Module `came.Part_2_main_trajectory_estiamtion`

Functions

def part2(projection, data_path='./ProcessFiles/', save_path='./ResultFiles/')
Expand source code
def part2(projection,data_path='./ProcessFiles/', save_path='./ResultFiles/'):
#Run by input paths from the terminal
    # data_path = input('Please set part2 input folder ')
    # data_path = data_path + '/'
    # save_path = input('Please set part2 output folder')
    # save_path = save_path + '/'
#Your absolute paths
    # data_path = './source/'
    # save_path = './target/'
    os.makedirs(save_path, exist_ok=True)
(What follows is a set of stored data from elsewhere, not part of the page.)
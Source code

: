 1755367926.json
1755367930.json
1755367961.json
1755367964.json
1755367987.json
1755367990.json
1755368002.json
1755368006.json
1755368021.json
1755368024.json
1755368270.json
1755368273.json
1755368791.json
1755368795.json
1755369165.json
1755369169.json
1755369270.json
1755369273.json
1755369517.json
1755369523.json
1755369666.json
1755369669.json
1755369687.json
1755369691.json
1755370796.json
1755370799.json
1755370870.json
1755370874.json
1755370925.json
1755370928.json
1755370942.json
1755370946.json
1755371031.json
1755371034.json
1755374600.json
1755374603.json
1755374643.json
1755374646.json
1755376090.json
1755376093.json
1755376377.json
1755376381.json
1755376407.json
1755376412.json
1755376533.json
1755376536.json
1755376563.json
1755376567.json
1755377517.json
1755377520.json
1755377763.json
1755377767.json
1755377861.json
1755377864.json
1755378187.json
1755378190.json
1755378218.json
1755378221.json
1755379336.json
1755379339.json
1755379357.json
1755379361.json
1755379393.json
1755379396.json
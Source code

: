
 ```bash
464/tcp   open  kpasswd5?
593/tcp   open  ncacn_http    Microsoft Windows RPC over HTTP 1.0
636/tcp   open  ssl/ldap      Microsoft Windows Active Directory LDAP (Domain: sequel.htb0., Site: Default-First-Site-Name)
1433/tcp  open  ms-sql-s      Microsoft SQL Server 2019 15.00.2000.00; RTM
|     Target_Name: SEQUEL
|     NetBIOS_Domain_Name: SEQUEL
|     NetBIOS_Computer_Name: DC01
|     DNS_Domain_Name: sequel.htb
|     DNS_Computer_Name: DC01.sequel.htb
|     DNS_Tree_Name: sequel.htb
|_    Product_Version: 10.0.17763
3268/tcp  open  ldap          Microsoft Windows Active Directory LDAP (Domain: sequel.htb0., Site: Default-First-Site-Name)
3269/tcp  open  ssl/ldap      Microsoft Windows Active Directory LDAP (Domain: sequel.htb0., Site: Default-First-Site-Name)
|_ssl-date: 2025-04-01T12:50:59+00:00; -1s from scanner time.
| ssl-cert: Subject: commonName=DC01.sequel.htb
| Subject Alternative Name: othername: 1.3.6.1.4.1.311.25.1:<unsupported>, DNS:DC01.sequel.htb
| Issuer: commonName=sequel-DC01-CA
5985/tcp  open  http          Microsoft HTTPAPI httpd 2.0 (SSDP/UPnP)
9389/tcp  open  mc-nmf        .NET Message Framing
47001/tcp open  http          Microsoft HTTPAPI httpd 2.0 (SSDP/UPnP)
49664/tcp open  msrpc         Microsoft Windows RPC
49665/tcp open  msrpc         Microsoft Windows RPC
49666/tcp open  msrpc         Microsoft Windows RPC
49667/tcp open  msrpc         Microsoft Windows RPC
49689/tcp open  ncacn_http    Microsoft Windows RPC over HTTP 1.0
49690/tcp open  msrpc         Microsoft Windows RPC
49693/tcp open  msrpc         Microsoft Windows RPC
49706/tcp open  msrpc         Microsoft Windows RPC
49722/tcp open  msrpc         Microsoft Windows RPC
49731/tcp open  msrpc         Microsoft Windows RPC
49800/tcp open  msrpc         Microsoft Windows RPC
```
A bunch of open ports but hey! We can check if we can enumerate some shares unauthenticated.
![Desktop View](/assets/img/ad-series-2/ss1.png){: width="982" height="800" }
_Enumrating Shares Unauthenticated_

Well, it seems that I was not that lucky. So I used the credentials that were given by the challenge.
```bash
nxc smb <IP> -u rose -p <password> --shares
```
    all_csv = get_all_csv(data_path)
    print('Get all csv files')


    for csv_num in range(len(all_csv)):
        csv_name = all_csv[csv_num]
        # var(save_path + '\\' + csv_name.replace('.csv', ''))
        create_folder(os.path.join(save_path, csv_name.replace('.csv', '')))


        df = pd.read_csv(os.path.join(data_path, csv_name))
        x = df["LATITUDE"]
        y = df["LONGITUDE"]
        date = df["OBSERVATION DATE"]
        length = len(x)

# Data preprocessing: Convert original latitude and longitude data
        initial_data = get_initial_data(x, y, date, length,projection)
        initial_data_df = pd.DataFrame(initial_data[1:], columns=initial_data[0])
        initial_data_df.to_csv(os.path.join(save_path, csv_name.replace('.csv', ''), 'initial_data.csv'), index=False)
        print('File {}/{},Step 1 finished'.format(csv_num + 1, len(all_csv)))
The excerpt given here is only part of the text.